Under the guidance of the above adjustment strategies, the development and adjustment plans of the three regions are formulated and forecasted, and the key points and forecast results are as follows:

  1. (1)

    Region I: 3 new wells with improving well pattern; 3 new wells with rolling edge exploration; carry out water injection in June 2020 with 2 water injection wells; 11 old wells (liquid increasing, re-completion and re-start), with 28% liquid increasing range (Fig. 10).

    Fig. 10.
    figure 10

    Adjustment cases in different regions

  2. (2)

    Region II: 3 new wells with improving well pattern; start water injection development in December 2019, with 4 water injection wells; individual well workovers mainly include 19 wells with liquid increasing range of 25%, and 3 old wells are re-start (Fig. 10).

  3. (3)

    Region III:The use of ESPCP can effectively solve the problem of carrying sand cooling in heavy oil reservoir, which can greatly improve the pump inspection cycle, reduce the number of operations and operating costs, and reduce the production cost.

After the above adjustment cases, it is estimated that the recovery rate will increase by 3.2% in the end of contract (see Fig. 11), which can achieve good development effect and economic benefit.

Fig. 11.
figure 11

Forecast of cases in different regions

5 Conclusions

This paper analyzes the development characteristics of different API region according to the production dynamics, and puts forward differential adjustment strategies.

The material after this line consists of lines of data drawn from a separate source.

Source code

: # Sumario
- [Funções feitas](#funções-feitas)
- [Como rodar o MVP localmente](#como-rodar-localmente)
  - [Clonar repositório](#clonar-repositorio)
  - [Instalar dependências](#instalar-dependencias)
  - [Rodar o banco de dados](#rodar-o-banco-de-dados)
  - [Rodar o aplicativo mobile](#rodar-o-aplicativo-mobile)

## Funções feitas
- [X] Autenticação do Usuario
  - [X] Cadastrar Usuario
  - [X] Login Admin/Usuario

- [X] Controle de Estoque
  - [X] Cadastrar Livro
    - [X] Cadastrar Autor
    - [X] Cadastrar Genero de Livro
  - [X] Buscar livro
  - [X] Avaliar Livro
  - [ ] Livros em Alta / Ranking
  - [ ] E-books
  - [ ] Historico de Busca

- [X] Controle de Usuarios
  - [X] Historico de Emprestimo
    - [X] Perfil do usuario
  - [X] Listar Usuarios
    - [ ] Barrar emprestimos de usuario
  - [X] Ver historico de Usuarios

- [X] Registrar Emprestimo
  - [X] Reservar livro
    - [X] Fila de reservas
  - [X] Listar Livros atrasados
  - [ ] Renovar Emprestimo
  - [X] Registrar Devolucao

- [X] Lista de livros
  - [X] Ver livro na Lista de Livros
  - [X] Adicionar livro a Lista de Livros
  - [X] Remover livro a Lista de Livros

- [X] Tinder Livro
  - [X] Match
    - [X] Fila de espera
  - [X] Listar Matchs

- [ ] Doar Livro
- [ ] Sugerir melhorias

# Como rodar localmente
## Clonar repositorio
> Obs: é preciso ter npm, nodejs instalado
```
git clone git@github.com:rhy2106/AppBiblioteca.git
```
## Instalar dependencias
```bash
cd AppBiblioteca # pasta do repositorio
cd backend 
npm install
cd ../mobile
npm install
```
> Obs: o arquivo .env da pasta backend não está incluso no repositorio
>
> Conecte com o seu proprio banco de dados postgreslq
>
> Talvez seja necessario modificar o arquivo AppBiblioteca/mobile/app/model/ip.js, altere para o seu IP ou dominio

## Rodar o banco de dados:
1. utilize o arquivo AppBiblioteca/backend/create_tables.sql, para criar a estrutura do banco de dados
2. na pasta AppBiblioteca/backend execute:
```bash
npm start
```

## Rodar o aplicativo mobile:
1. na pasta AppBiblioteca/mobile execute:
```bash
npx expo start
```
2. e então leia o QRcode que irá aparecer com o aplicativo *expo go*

According to the research, conclusions are summarized as follows:

  1. (1)

    According to API classification standard, D oilfield can be divided into three regions: medium oil region, heavy oil region and extra heavy oil region.

  2. (2)

    The reason for the different distribution of API is that in the process of fluid migration from low part to high part, the light components in the fluid gradually volatilize and the remaining heavy components remain, thus forming the current distribution trend of fluid API decreasing from southwest to northeast.

  3. (3)

    Due to the difference of fluid properties, there are obvious differences in production characteristics, recovery degree and development effect in each API region. The development effect of medium oil region is the best.

  4. (4)

    Due to the different production characteristics and development effects, the development adjustment strategies are different. In the medium oil region, rolling edge exploration and water injection are the main strategies; in the heavy oil region, well pattern improvement and individual well workovers are the main strategies; in the extra heavy oil region, the individual well productivity problem is mainly solved by utilizing thermal production, electric screw pump and other processes.